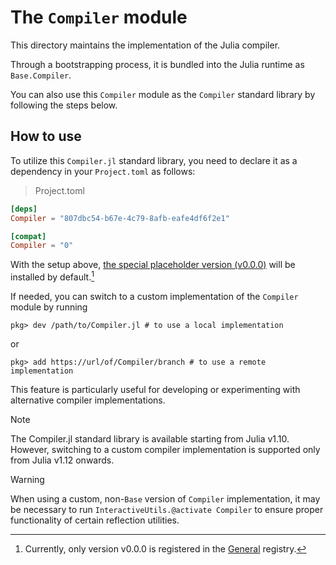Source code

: # The `Compiler` module

This directory maintains the implementation of the Julia compiler.

Through a bootstrapping process, it is bundled into the Julia runtime as `Base.Compiler`.

You can also use this `Compiler` module as the `Compiler` standard library by following the steps below.

## How to use

To utilize this `Compiler.jl` standard library, you need to declare it as a dependency in
your `Project.toml` as follows:
> Project.toml
```toml
[deps]
Compiler = "807dbc54-b67e-4c79-8afb-eafe4df6f2e1"

[compat]
Compiler = "0"
```

With the setup above, [the special placeholder version (v0.0.0)](https://github.com/JuliaLang/BaseCompiler.jl)
will be installed by default.[^1]

[^1]: Currently, only version v0.0.0 is registered in the [General](https://github.com/JuliaRegistries/General) registry.

If needed, you can switch to a custom implementation of the `Compiler` module by running
```julia-repl
pkg> dev /path/to/Compiler.jl # to use a local implementation
```
or
```julia-repl
pkg> add https://url/of/Compiler/branch # to use a remote implementation
```
This feature is particularly useful for developing or experimenting with alternative compiler implementations.

> [!note]
> The Compiler.jl standard library is available starting from Julia v1.10.
> However, switching to a custom compiler implementation is supported only from
> Julia v1.12 onwards.

> [!warning]
> When using a custom, non-`Base` version of `Compiler` implementation, it may be necessary
> to run `InteractiveUtils.@activate Compiler` to ensure proper functionality of certain
> reflection utilities.
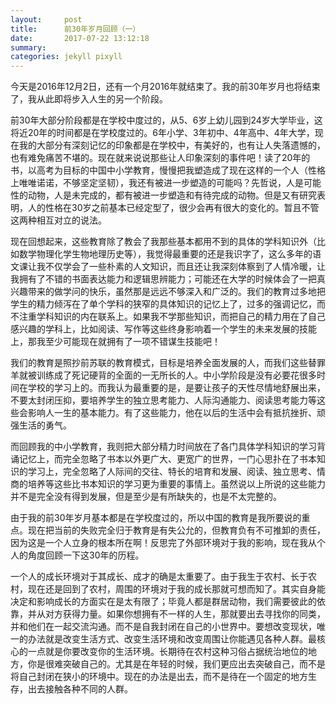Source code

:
 ```yaml
---
layout:     post
title:      前30年岁月回顾（一）
date:       2017-07-22 13:12:18
summary:    
categories: jekyll pixyll
---
```



今天是2016年12月2日，还有一个月2016年就结束了。我的前30年岁月也将结束了，我从此即将步入人生的另一个阶段。

前30年大部分阶段都是在学校中度过的，从5、6岁上幼儿园到24岁大学毕业，这将近20年的时间都是在学校度过的。6年小学、3年初中、4年高中、4年大学，现在我的大部分有深刻记忆的印象都是在学校中，有美好的，也有让人失落遗憾的，也有难免痛苦不堪的。现在就来说说那些让人印象深刻的事件吧！读了20年的书，以高考为目标的中国中小学教育，慢慢把我塑造成了现在这样的一个人（性格上唯唯诺诺，不够坚定坚韧），我还有被进一步塑造的可能吗？先哲说，人是可能性的动物，人是未完成的，都有被进一步塑造和有待完成的动物。但是又有研究表明，人的性格在30岁之前基本已经定型了，很少会再有很大的变化的。暂且不管这两种相互对立的说法。

现在回想起来，这些教育除了教会了我那些基本都用不到的具体的学科知识外（比如数学物理化学生物地理历史等），我觉得最重要的还是我识字了，这么多年的语文课让我不仅学会了一些朴素的人文知识，而且还让我深刻体察到了人情冷暖，让我拥有了不错的书面表达能力和逻辑思辨能力；可能还在大学的时候体会了一把真兴趣带来的做学问的快乐，虽然那是远远不够深入和广泛的。我们的教育过多地把学生的精力倾泻在了单个学科的狭窄的具体知识的记忆上了，过多的强调记忆，而不注重学科知识的内在联系上。如果我不学那些知识，而把自己的精力用在了自己感兴趣的学科上，比如阅读、写作等这些终身影响着一个学生的未来发展的技能上，那我至少可能现在就拥有了一项不错谋生技能吧！

我们的教育是照抄前苏联的教育模式，目标是培养全面发展的人，而我们这些替罪羊就被训练成了死记硬背的全面的一无所长的人。中小学阶段是没有必要花很多时间在学校的学习上的。而我认为最重要的是，是要让孩子的天性尽情地舒展出来，不要太封闭压抑，要培养学生的独立思考能力、人际沟通能力、阅读思考能力等这些会影响人一生的基本能力。有了这些能力，他在以后的生活中会有抵抗挫折、顽强生活的勇气。

而回顾我的中小学教育，我则把大部分精力时间放在了各门具体学科知识的学习背诵记忆上，而完全忽略了书本以外更广大、更宽广的世界，一门心思扑在了书本知识的学习上，完全忽略了人际间的交往、特长的培育和发展、阅读、独立思考、情商的培养等这些比书本知识的学习更为重要的事情上。虽然说以上所说的这些能力并不是完全没有得到发展，但是至少是有所缺失的，也是不太完整的。

由于我的前30年岁月基本都是在学校度过的，所以中国的教育是我所要说的重点。现在把当前的失败完全归于教育是有失公允的，但教育负有不可推卸的责任，因为这是一个人立身的根本所在啊！反思完了外部环境对于我的影响，现在我从个人的角度回顾一下这30年的历程。

一个人的成长环境对于其成长、成才的确是太重要了。由于我生于农村、长于农村，现在还是回到了农村，周围的环境对于我的成长那就可想而知了。其实自身能决定和影响成长的方面实在是太有限了；毕竟人都是群居动物，我们需要彼此的依靠，并从对方获得力量。如果你想拥有不一样的人生，那就要出去寻找你的同类，并和他们在一起交流沟通。而不是自我封闭在自己的小世界中。要想改变现状，唯一的办法就是改变生活方式、改变生活环境和改变周围让你能遇见各种人群。最核心的一点就是你要改变你的生活环境。长期待在农村这种习俗占据统治地位的地方，你是很难突破自己的。尤其是在年轻的时候，我们更应出去突破自己，而不是将自己封闭在狭小的环境中。现在的办法是出去，而不是待在一个固定的地方生存，出去接触各种不同的人群。
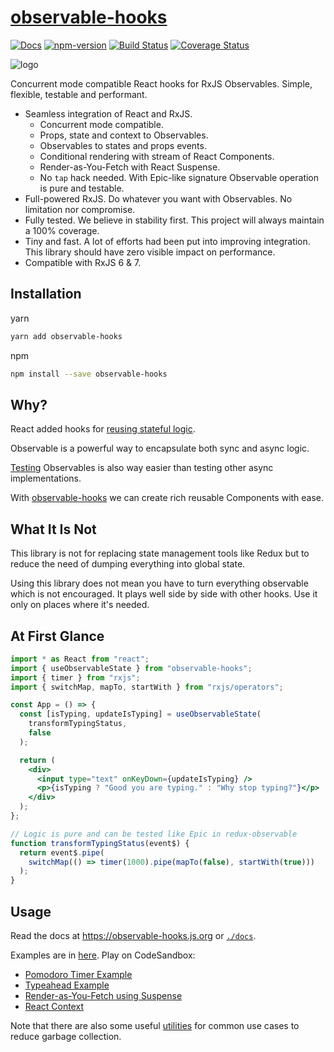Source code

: # [observable-hooks](https://github.com/crimx/observable-hooks)

[![Docs](https://img.shields.io/badge/Docs-read-%23fdf9f5)](https://observable-hooks.js.org)
[![npm-version](https://img.shields.io/npm/v/observable-hooks.svg)](https://www.npmjs.com/package/observable-hooks)
[![Build Status](https://github.com/crimx/observable-hooks/actions/workflows/build.yml/badge.svg)](https://github.com/crimx/observable-hooks/actions/workflows/build.yml)
[![Coverage Status](https://img.shields.io/codeclimate/coverage/crimx/observable-hooks)](https://codeclimate.com/github/crimx/observable-hooks)

![logo](https://github.com/crimx/observable-hooks/blob/main/logo.jpg?raw=true)

Concurrent mode compatible React hooks for RxJS Observables. Simple, flexible, testable and performant.

- Seamless integration of React and RxJS.
  - Concurrent mode compatible.
  - Props, state and context to Observables.
  - Observables to states and props events.
  - Conditional rendering with stream of React Components.
  - Render-as-You-Fetch with React Suspense.
  - No `tap` hack needed. With Epic-like signature Observable operation is pure and testable.
- Full-powered RxJS. Do whatever you want with Observables. No limitation nor compromise.
- Fully tested. We believe in stability first. This project will always maintain a 100% coverage.
- Tiny and fast. A lot of efforts had been put into improving integration. This library should have zero visible impact on performance.
- Compatible with RxJS 6 & 7.

## Installation

yarn

```bash
yarn add observable-hooks
```

npm

```bash
npm install --save observable-hooks
```

## Why?

React added hooks for [reusing stateful logic](https://reactjs.org/docs/hooks-intro.html#its-hard-to-reuse-stateful-logic-between-components).

Observable is a powerful way to encapsulate both sync and async logic.

[Testing](https://rxjs-dev.firebaseapp.com/guide/testing/marble-testing) Observables is also way easier than testing other async implementations.

With [observable-hooks](https://github.com/crimx/observable-hooks) we can create rich reusable Components with ease.

## What It Is Not

This library is not for replacing state management tools like Redux but to reduce the need of dumping everything into global state.

Using this library does not mean you have to turn everything observable which is not encouraged. It plays well side by side with other hooks. Use it only on places where it's needed.

## At First Glance

```jsx
import * as React from "react";
import { useObservableState } from "observable-hooks";
import { timer } from "rxjs";
import { switchMap, mapTo, startWith } from "rxjs/operators";

const App = () => {
  const [isTyping, updateIsTyping] = useObservableState(
    transformTypingStatus,
    false
  );

  return (
    <div>
      <input type="text" onKeyDown={updateIsTyping} />
      <p>{isTyping ? "Good you are typing." : "Why stop typing?"}</p>
    </div>
  );
};

// Logic is pure and can be tested like Epic in redux-observable
function transformTypingStatus(event$) {
  return event$.pipe(
    switchMap(() => timer(1000).pipe(mapTo(false), startWith(true)))
  );
}
```

## Usage

Read the docs at <https://observable-hooks.js.org> or [`./docs`](./docs/).

Examples are in [here](https://github.com/crimx/observable-hooks/tree/main/examples). Play on CodeSandbox:

- [Pomodoro Timer Example](https://codesandbox.io/s/github/crimx/observable-hooks/tree/main/examples/pomodoro-timer)
- [Typeahead Example](https://codesandbox.io/s/github/crimx/observable-hooks/tree/main/examples/typeahead)
- [Render-as-You-Fetch using Suspense](https://codesandbox.io/s/github/crimx/observable-hooks/tree/main/examples/suspense)
- [React Context](https://codesandbox.io/s/github/crimx/observable-hooks/tree/main/examples/context)

Note that there are also some useful [utilities](https://observable-hooks.js.org/api/helpers.html) for common use cases to reduce garbage collection.

[docs]: https://observable-hooks.js.org
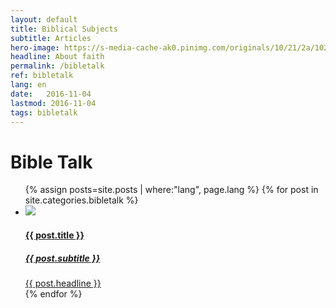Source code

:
 ```yaml
---
layout: default
title: Biblical Subjects
subtitle: Articles
hero-image: https://s-media-cache-ak0.pinimg.com/originals/10/21/2a/10212a15e3e139cad2071895224818da.jpg
headline: About faith
permalink: /bibletalk
ref: bibletalk
lang: en
date:   2016-11-04
lastmod: 2016-11-04
tags: bibletalk
---
```

<div class="page-feed">
<h1>Bible Talk</h1>
      <ul class="post-stream-container no-span">
            {% assign posts=site.posts | where:"lang", page.lang %}
            {% for post in site.categories.bibletalk %}
            <li>
              <a href="{{ post.url | prepend: site.baseurl }}" class="post-stream-card">
                <img src=" {{ post.hero-image }}" />
                <div class="hero-article-headline">
                  <h4>{{ post.title }}</h4>
                  <h5>{{ post.subtitle }}</h5>
                  {{ post.headline }}
                </div>
              </a>
            </li>
            {% endfor %}
      </ul>
</div>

Directions for this task: Please quote the lines of the material, beginning with the first and ending with the one that contains "今天是2016年12月2日，", exactly as written and without any pictures.

Output of the exercise:
Source code

: # The `Compiler` module

This directory maintains the implementation of the Julia compiler.

Through a bootstrapping process, it is bundled into the Julia runtime as `Base.Compiler`.

You can also use this `Compiler` module as the `Compiler` standard library by following the steps below.

## How to use

To utilize this `Compiler.jl` standard library, you need to declare it as a dependency in
your `Project.toml` as follows:
> Project.toml
```toml
[deps]
Compiler = "807dbc54-b67e-4c79-8afb-eafe4df6f2e1"

[compat]
Compiler = "0"
```

With the setup above, [the special placeholder version (v0.0.0)](https://github.com/JuliaLang/BaseCompiler.jl)
will be installed by default.[^1]

[^1]: Currently, only version v0.0.0 is registered in the [General](https://github.com/JuliaRegistries/General) registry.

If needed, you can switch to a custom implementation of the `Compiler` module by running
```julia-repl
pkg> dev /path/to/Compiler.jl # to use a local implementation
```
or
```julia-repl
pkg> add https://url/of/Compiler/branch # to use a remote implementation
```
This feature is particularly useful for developing or experimenting with alternative compiler implementations.

> [!note]
> The Compiler.jl standard library is available starting from Julia v1.10.
> However, switching to a custom compiler implementation is supported only from
> Julia v1.12 onwards.

> [!warning]
> When using a custom, non-`Base` version of `Compiler` implementation, it may be necessary
> to run `InteractiveUtils.@activate Compiler` to ensure proper functionality of certain
> reflection utilities.
Source code

:
 ```yaml
---
layout:     post
title:      前30年岁月回顾（一）
date:       2017-07-22 13:12:18
summary:    
categories: jekyll pixyll
---
```



今天是2016年12月2日，还有一个月2016年就结束了。我的前30年岁月也将结束了，我从此即将步入人生的另一个阶段。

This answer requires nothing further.